The complaints commission said it hoped that Lucki would take “substantive action” based on her five-page November response to the investigation’s interim findings, in which she expressed support for several recommendations. The commission noted Lucki had rejected similar recommendations in her June response to a probe of the RCMP’s handling of anti-fracking demonstrations in New Brunswick.

In her recent response to the B.C. probe, which the commission characterized as a “striking reversal in position and tone,” Lucki cited new information including an internal RCMP audit that found room for improvement in the force’s practices concerning open-source information.

The civil liberties association said today the complaints commission report confirms its long-standing allegations of RCMP spying on Indigenous and climate activists.
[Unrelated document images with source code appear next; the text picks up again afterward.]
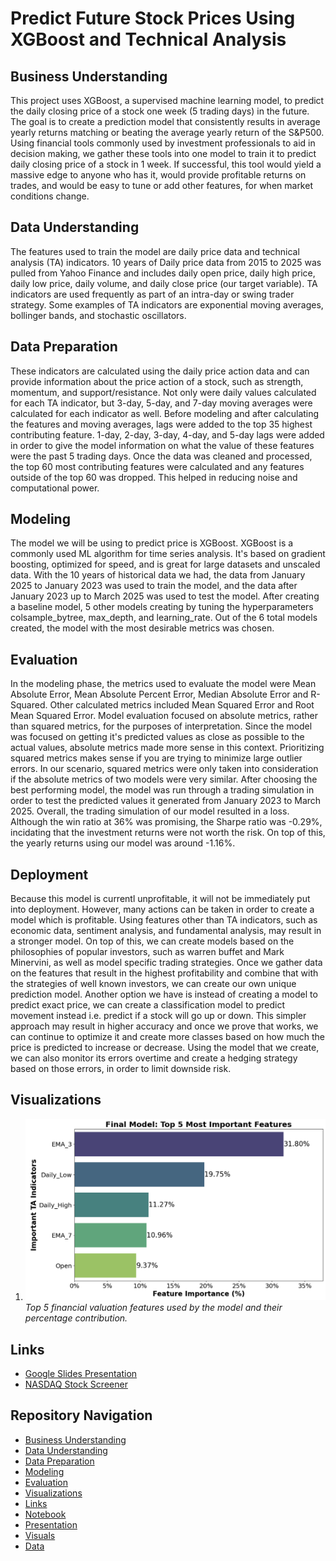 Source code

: # Predict Future Stock Prices Using XGBoost and Technical Analysis
## Business Understanding
This project uses XGBoost, a supervised machine learning model, to predict the daily closing price of a stock one week (5 trading days) in the future. The goal is to create a prediction model that consistently results in average yearly returns matching or beating the average yearly return of the S&P500. Using financial tools commonly used by investment professionals to aid in decision making, we gather these tools into one model to train it to predict daily closing price of a stock in 1 week. If successful, this tool would yield a massive edge to anyone who has it, would provide profitable returns on trades, and would be easy to tune or add other features, for when market conditions change.

## Data Understanding
The features used to train the model are daily price data and technical analysis (TA) indicators. 10 years of Daily price data from 2015 to 2025 was pulled from Yahoo Finance and includes daily open price, daily high price, daily low price, daily volume, and daily close price (our target variable). TA indicators are used frequently as part of an intra-day or swing trader strategy. Some examples of TA indicators are exponential moving averages, bollinger bands, and stochastic oscillators. 

## Data Preparation
These indicators are calculated using the daily price action data and can provide information about the price action of a stock, such as strength, momentum, and support/resistance. Not only were daily values calculated for each TA indicator, but 3-day, 5-day, and 7-day moving averages were calculated for each indicator as well. Before modeling and after calculating the features and moving averages, lags were added to the top 35 highest contributing feature. 1-day, 2-day, 3-day, 4-day, and 5-day lags were added in order to give the model information on what the value of these features were the past 5 trading days. Once the data was cleaned and processed, the top 60 most contributing features were calculated and any features outside of the top 60 was dropped. This helped in reducing noise and computational power. 

## Modeling
The model we will be using to predict price is XGBoost. XGBoost is a commonly used ML algorithm for time series analysis. It's based on gradient boosting, optimized for speed, and is great for large datasets and unscaled data. With the 10 years of historical data we had, the data from January 2025 to January 2023 was used to train the model, and the data after January 2023 up to March 2025 was used to test the model. After creating a baseline model, 5 other models creating by tuning the hyperparameters colsample_bytree, max_depth, and learning_rate. Out of the 6 total models created, the model with the most desirable metrics was chosen. 

## Evaluation
In the modeling phase, the metrics used to evaluate the model were Mean Absolute Error, Mean Absolute Percent Error, Median Absolute Error and R-Squared. Other calculated metrics included Mean Squared Error and Root Mean Squared Error. Model evaluation focused on absolute metrics, rather than squared metrics, for the purposes of interpretation. Since the model was focused on getting it's predicted values as close as possible to the actual values, absolute metrics made more sense in this context. Prioritizing squared metrics makes sense if you are trying to minimize large outlier errors. In our scenario, squared metrics were only taken into consideration if the absolute metrics of two models were very similar. After choosing the best performing model, the model was run through a trading simulation in order to test the predicted values it generated from January 2023 to March 2025. Overall, the trading simulation of our model resulted in a loss. Although the win ratio at 36% was promising, the Sharpe ratio was -0.29%, incidating that the investment returns were not worth the risk. On top of this, the yearly returns using our model was around -1.16%. 

## Deployment
Because this model is currentl unprofitable, it will not be immediately put into deployment. However, many actions can be taken in order to create a model which is profitable. Using features other than TA indicators, such as economic data, sentiment analysis, and fundamental analysis, may result in a stronger model. On top of this, we can create models based on the philosophies of popular investors, such as warren buffet and Mark Minervini, as well as model specific trading strategies. Once we gather data on the features that result in the highest profitability and combine that with the strategies of well known investors, we can create our own unique prediction model. Another option we have is instead of creating a model to predict exact price, we can create a classification model to predict movement instead i.e. predict if a stock will go up or down. This simpler approach may result in higher accuracy and once we prove that works, we can continue to optimize it and create more classes based on how much the price is predicted to increase or decrease. Using the model that we create, we can also monitor its errors overtime and create a hedging strategy based on those errors, in order to limit downside risk. 


## Visualizations
1. ![Feature Importance](visuals/final_model_important_features.png)
*Top 5 financial valuation features used by the model and their percentage contribution.*


  ## Links
  -  [Google Slides Presentation](https://docs.google.com/presentation/d/1_FdawOPQgTHqiRTw8pNXzseSlssfzFe4NdpMt1__LvY/edit?usp=sharing)
  - [NASDAQ Stock Screener](https://www.nasdaq.com/market-activity/stocks/screener)
    

## Repository Navigation
- [Business Understanding](#business-understanding)
- [Data Understanding](#data-understanding)
- [Data Preparation](#data-preparation)
- [Modeling](#modeling)
- [Evaluation](#evaluation)
- [Visualizations](#visualizations)
- [Links](#links)
- [Notebook](notebook/capstone_project.ipynb)
- [Presentation](presentation.pdf)
- [Visuals](visuals/)
- [Data](data/) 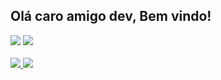 ## Olá caro amigo dev, Bem vindo!

<div>  
  <img  src="https://github-readme-stats.vercel.app/api?username=ariDevelops&show_icons=true&theme=holi&include_all_commits=true&count_private=true"/>
  <img src="https://github-readme-stats.vercel.app/api/top-langs/?username=ariDevelops&layout=compact&langs_count=3&theme=holi"/>
</div>
<br

<p align="center">
  <a href="https://skillicons.dev">
    <img src="https://skillicons.dev/icons?i=lua,perl,html,bash,sqlite"/>
           <img src="https://icongr.am/devicon/android-original.svg?size=50&color=currentColor">          
  </a>
</p>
It pointed to the RCMP’s collection and retention of people’s online comments and opinions as well as the compilation of notes on organizers.

The Mounties also tracked and kept records on people who took part in demonstrations, and even attended an organizing workshop in plain clothes at the Kelowna United Church, the group noted.

The association is “deeply disappointed” the complaints commission found most of these activities to be reasonable, even though the commission repeatedly expressed reservations, especially where there was no real suspicion that people might be involved in criminal activity.

The association and the complaints commission reiterated their concerns that it took Lucki well over three years to respond to the commission’s 2017 interim report, delaying release of the final document.